Izaías Régis propõe criação do Estatuto do Agreste Meridional para estabelecer política permanente de desenvolvimento da região
03 de setembro de 2026
Proposta prevê construção de projeto de lei federal com participação dos municípios, governos, universidades, setor produtivo e sociedade
Entre as propostas que integram seu plano de atuação para o mandato de deputado federal, Izaías Régis pretende apresentar e defender a criação do Estatuto do Agreste Meridional, por meio de um projeto de lei federal voltado à definição de diretrizes permanentes para o desenvolvimento da região.
A proposta parte da necessidade de estabelecer um planejamento específico para o Agreste Meridional, considerando suas características, potencialidades e desafios, e busca transformar as demandas da região em uma agenda permanente de políticas públicas e investimentos.

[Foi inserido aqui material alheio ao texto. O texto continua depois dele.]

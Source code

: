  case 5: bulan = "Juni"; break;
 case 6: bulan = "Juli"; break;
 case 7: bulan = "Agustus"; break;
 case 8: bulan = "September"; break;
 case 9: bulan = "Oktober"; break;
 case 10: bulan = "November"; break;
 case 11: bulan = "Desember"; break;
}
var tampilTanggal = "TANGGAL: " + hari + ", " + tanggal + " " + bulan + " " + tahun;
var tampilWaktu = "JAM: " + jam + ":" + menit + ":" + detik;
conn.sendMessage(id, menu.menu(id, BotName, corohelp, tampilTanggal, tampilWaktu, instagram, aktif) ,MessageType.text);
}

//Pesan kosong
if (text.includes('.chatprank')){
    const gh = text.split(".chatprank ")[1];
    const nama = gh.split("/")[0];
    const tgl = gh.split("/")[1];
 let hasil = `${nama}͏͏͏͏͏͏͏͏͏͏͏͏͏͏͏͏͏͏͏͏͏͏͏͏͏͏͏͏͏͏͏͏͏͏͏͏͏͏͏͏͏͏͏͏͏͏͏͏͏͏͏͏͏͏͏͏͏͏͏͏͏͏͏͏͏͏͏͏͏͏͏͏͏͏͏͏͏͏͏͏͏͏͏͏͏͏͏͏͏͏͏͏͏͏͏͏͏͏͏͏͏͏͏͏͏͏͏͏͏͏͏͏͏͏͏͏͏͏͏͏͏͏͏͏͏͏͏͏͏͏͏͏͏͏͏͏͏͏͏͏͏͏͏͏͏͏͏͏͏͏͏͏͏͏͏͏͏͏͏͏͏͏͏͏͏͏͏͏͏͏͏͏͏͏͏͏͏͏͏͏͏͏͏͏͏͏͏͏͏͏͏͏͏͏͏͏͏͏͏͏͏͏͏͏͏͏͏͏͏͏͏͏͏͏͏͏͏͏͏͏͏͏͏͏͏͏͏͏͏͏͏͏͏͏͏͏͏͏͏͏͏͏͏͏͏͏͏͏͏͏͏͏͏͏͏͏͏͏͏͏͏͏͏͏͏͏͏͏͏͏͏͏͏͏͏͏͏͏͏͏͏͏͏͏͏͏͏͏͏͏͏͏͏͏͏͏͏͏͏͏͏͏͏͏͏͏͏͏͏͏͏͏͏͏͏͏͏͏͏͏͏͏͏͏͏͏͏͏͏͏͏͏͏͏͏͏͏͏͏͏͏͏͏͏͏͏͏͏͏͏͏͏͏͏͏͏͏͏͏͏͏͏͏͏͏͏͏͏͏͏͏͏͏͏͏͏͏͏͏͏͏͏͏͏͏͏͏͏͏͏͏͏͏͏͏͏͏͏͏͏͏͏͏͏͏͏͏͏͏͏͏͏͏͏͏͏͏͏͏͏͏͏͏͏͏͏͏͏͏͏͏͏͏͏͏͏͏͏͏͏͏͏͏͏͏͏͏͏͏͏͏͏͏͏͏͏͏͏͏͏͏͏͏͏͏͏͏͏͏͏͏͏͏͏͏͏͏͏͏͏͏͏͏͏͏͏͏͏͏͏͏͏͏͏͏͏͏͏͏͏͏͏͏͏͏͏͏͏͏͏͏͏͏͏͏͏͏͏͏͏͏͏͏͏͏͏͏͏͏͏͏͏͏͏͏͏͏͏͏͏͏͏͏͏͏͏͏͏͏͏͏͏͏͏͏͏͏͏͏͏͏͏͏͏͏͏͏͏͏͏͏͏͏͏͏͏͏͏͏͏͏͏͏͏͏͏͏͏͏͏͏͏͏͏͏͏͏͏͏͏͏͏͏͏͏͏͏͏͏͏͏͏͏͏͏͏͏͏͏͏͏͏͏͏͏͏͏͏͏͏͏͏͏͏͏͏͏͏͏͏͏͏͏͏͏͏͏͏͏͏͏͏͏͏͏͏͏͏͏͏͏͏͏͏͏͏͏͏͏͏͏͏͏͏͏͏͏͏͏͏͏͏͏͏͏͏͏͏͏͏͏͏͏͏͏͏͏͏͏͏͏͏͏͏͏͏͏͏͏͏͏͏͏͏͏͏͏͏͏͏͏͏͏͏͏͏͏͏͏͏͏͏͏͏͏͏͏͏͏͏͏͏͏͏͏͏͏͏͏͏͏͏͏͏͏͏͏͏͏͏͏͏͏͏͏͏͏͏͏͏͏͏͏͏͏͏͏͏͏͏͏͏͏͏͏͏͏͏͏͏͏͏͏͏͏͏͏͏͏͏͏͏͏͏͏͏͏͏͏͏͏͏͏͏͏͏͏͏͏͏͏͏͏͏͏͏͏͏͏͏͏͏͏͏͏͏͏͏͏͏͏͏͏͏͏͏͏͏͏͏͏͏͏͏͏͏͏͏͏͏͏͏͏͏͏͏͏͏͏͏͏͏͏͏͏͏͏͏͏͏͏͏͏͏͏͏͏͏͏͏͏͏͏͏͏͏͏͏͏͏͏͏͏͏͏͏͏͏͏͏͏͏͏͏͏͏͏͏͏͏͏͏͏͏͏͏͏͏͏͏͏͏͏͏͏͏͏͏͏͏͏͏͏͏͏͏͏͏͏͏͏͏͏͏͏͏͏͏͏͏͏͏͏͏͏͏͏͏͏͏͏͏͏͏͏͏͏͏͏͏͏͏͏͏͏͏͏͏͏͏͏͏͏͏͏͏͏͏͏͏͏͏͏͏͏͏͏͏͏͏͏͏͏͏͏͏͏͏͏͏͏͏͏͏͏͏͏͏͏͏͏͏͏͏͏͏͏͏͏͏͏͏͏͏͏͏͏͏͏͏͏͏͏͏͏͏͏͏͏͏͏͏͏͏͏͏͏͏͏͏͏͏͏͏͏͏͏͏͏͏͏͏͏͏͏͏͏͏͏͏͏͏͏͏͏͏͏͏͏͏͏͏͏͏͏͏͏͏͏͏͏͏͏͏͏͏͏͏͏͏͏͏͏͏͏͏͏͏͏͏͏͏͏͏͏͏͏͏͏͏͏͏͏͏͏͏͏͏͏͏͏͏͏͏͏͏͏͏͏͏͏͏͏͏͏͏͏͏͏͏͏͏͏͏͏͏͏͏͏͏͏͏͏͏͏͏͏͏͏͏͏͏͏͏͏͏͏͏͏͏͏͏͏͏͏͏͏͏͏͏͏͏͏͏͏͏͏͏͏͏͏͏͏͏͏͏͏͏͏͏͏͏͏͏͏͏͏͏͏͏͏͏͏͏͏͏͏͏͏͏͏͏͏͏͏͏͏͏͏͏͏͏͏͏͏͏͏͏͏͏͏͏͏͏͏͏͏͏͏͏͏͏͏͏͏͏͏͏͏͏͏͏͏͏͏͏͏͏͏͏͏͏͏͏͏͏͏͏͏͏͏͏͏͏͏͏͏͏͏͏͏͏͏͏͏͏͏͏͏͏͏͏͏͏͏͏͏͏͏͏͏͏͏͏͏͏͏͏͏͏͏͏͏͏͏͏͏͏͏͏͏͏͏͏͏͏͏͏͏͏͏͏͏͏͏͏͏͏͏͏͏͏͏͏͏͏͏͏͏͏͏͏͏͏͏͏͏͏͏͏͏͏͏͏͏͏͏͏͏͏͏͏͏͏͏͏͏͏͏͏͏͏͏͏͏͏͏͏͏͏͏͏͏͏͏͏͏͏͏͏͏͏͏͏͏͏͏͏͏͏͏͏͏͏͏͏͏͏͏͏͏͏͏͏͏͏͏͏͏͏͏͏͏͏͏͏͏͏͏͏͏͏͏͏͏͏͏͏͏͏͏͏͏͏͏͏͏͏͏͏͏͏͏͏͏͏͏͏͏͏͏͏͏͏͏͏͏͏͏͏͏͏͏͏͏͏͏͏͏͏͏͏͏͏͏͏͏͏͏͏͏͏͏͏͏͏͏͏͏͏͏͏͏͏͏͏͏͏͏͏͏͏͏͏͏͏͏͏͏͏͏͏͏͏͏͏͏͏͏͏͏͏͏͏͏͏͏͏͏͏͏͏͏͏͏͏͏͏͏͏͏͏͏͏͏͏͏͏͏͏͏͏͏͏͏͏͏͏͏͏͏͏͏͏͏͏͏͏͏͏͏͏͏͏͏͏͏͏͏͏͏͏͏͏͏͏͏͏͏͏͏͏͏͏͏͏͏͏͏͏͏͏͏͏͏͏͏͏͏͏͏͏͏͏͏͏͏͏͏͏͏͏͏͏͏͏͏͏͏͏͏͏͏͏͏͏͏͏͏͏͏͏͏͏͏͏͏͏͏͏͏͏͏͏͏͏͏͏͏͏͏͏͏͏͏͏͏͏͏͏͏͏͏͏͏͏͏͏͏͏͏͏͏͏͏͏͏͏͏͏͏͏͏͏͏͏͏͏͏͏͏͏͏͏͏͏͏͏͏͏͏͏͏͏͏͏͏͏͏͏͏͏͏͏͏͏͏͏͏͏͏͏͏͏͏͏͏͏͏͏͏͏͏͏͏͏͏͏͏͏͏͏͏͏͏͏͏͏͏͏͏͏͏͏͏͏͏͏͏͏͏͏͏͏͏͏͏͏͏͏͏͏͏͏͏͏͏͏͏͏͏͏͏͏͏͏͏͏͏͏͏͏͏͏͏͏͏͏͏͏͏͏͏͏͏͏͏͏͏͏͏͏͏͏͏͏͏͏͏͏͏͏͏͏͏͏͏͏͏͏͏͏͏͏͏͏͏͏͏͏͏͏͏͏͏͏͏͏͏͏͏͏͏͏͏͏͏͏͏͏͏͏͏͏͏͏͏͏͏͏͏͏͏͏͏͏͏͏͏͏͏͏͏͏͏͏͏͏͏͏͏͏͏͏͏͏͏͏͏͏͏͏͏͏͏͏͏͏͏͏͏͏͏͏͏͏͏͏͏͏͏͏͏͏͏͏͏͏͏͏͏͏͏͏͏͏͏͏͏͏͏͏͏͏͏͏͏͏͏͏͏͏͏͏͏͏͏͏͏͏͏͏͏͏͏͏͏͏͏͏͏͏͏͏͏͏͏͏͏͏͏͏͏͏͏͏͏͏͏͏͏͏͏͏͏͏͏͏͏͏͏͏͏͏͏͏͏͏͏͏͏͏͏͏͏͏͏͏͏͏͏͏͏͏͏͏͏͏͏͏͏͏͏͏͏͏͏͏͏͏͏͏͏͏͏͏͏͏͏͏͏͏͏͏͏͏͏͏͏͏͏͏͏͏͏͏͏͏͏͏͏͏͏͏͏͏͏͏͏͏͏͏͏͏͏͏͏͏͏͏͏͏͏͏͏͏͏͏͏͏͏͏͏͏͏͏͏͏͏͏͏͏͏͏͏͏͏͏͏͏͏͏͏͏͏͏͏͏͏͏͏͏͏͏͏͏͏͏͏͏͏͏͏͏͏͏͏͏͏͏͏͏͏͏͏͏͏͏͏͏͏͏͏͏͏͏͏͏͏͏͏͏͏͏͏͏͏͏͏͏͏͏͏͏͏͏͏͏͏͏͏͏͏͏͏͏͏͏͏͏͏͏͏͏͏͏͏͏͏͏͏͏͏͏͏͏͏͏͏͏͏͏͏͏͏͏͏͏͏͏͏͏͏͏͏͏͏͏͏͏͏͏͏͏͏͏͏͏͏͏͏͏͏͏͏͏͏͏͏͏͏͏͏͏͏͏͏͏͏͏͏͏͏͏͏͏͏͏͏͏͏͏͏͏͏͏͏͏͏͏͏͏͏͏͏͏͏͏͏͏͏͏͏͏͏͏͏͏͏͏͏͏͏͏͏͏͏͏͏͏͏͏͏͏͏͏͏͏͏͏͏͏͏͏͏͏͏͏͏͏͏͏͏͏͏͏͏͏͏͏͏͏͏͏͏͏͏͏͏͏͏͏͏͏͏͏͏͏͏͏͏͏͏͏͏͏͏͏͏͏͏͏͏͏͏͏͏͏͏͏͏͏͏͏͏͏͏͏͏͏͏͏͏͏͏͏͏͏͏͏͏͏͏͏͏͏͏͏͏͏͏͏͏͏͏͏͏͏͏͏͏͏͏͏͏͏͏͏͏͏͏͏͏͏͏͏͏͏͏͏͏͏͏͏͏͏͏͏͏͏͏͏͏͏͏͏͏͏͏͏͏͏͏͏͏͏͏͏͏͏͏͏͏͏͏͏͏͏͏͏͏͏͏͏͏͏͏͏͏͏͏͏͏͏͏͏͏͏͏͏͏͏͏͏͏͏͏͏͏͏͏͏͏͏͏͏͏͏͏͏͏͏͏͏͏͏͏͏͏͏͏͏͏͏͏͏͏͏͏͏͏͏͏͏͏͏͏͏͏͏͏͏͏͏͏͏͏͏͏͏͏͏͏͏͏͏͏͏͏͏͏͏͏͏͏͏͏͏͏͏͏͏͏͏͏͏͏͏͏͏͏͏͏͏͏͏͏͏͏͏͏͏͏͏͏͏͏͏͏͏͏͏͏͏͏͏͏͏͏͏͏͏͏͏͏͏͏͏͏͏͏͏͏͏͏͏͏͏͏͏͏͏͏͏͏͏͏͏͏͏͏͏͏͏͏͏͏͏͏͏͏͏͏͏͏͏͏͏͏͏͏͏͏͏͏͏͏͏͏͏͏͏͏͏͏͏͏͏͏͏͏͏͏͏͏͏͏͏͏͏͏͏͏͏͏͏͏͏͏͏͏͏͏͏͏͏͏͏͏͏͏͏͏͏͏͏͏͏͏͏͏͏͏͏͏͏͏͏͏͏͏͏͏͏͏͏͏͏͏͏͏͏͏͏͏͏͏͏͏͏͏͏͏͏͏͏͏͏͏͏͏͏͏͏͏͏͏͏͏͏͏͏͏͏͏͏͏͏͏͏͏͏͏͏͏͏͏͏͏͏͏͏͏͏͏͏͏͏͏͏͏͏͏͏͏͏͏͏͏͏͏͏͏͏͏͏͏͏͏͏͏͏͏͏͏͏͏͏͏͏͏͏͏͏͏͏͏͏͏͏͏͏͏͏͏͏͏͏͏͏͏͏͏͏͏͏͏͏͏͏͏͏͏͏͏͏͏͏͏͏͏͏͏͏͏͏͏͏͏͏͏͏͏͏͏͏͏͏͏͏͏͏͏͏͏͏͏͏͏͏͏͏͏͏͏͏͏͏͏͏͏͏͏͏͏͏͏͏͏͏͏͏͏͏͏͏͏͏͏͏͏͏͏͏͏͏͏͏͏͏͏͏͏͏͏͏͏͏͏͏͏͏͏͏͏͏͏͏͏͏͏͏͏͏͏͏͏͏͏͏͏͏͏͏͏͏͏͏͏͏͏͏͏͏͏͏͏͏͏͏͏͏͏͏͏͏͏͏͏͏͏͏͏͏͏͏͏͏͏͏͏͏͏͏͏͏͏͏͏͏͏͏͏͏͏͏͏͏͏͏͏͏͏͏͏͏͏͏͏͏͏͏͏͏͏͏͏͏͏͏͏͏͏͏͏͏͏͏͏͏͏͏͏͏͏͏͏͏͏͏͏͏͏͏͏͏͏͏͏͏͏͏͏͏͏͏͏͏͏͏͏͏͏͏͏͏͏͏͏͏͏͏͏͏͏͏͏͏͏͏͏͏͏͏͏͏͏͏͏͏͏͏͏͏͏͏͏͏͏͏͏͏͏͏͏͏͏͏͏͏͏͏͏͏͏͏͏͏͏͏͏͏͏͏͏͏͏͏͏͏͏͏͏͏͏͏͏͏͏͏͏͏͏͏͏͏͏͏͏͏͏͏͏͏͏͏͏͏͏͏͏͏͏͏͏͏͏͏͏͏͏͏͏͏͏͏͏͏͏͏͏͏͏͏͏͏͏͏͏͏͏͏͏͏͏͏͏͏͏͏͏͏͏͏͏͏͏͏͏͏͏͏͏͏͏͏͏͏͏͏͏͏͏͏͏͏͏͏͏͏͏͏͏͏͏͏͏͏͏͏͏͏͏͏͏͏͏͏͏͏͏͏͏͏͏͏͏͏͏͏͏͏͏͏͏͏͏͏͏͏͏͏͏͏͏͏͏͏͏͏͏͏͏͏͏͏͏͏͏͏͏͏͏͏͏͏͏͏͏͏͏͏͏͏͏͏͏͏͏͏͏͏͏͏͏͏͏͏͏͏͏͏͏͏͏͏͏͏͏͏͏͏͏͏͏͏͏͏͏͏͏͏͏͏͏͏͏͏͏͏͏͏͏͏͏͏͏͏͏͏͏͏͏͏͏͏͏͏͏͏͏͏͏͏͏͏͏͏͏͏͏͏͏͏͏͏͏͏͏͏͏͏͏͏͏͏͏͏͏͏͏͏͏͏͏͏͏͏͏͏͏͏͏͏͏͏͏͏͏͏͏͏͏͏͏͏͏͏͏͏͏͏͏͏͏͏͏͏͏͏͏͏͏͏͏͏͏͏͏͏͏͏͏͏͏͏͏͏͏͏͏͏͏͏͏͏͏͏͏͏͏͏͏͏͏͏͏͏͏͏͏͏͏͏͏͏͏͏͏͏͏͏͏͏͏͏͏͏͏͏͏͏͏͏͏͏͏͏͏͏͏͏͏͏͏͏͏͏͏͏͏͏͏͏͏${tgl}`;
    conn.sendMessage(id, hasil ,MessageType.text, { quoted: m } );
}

A construção do Estatuto deverá envolver prefeituras, Governo de Pernambuco, Governo Federal, universidades, entidades representativas, setor produtivo e sociedade civil, com o objetivo de reunir diferentes setores na definição das prioridades para o desenvolvimento regional.
Entre as articulações previstas estão a bancada federal de Pernambuco, os governos Federal e Estadual, prefeitos, entidades e representantes dos setores produtivos. A intenção é construir uma agenda capaz de integrar ações e ampliar a capacidade da região de acessar programas, investimentos e políticas públicas federais.
O projeto também deverá estabelecer diretrizes que possam orientar a aplicação de recursos e a apresentação de emendas parlamentares, transformando as prioridades definidas para o Agreste em investimentos concretos nos municípios.
A proposta se une a instrumentos já existentes de planejamento regional no país. A legislação que estrutura a Sudene, por exemplo, prevê a articulação entre União, estados e municípios e estabelece o planejamento regional como instrumento de redução das desigualdades. O Plano Regional de Desenvolvimento do Nordeste também trabalha com princípios como cooperação federativa, planejamento integrado, participação social e valorização das características econômicas, sociais e ambientais de cada território.
Para Izaías Régis, a criação do Estatuto representa a possibilidade de dar ao Agreste Meridional uma agenda de desenvolvimento construída a partir da própria região e com perspectiva de longo prazo. “O Agreste Meridional precisa ser pensado de forma planejada, com suas potencialidades e suas necessidades consideradas nas políticas públicas. O Estatuto será uma construção coletiva, envolvendo os municípios, os governos, as universidades, o setor produtivo e a sociedade, para que possamos estabelecer diretrizes permanentes e transformar planejamento em investimentos e oportunidades para a região.”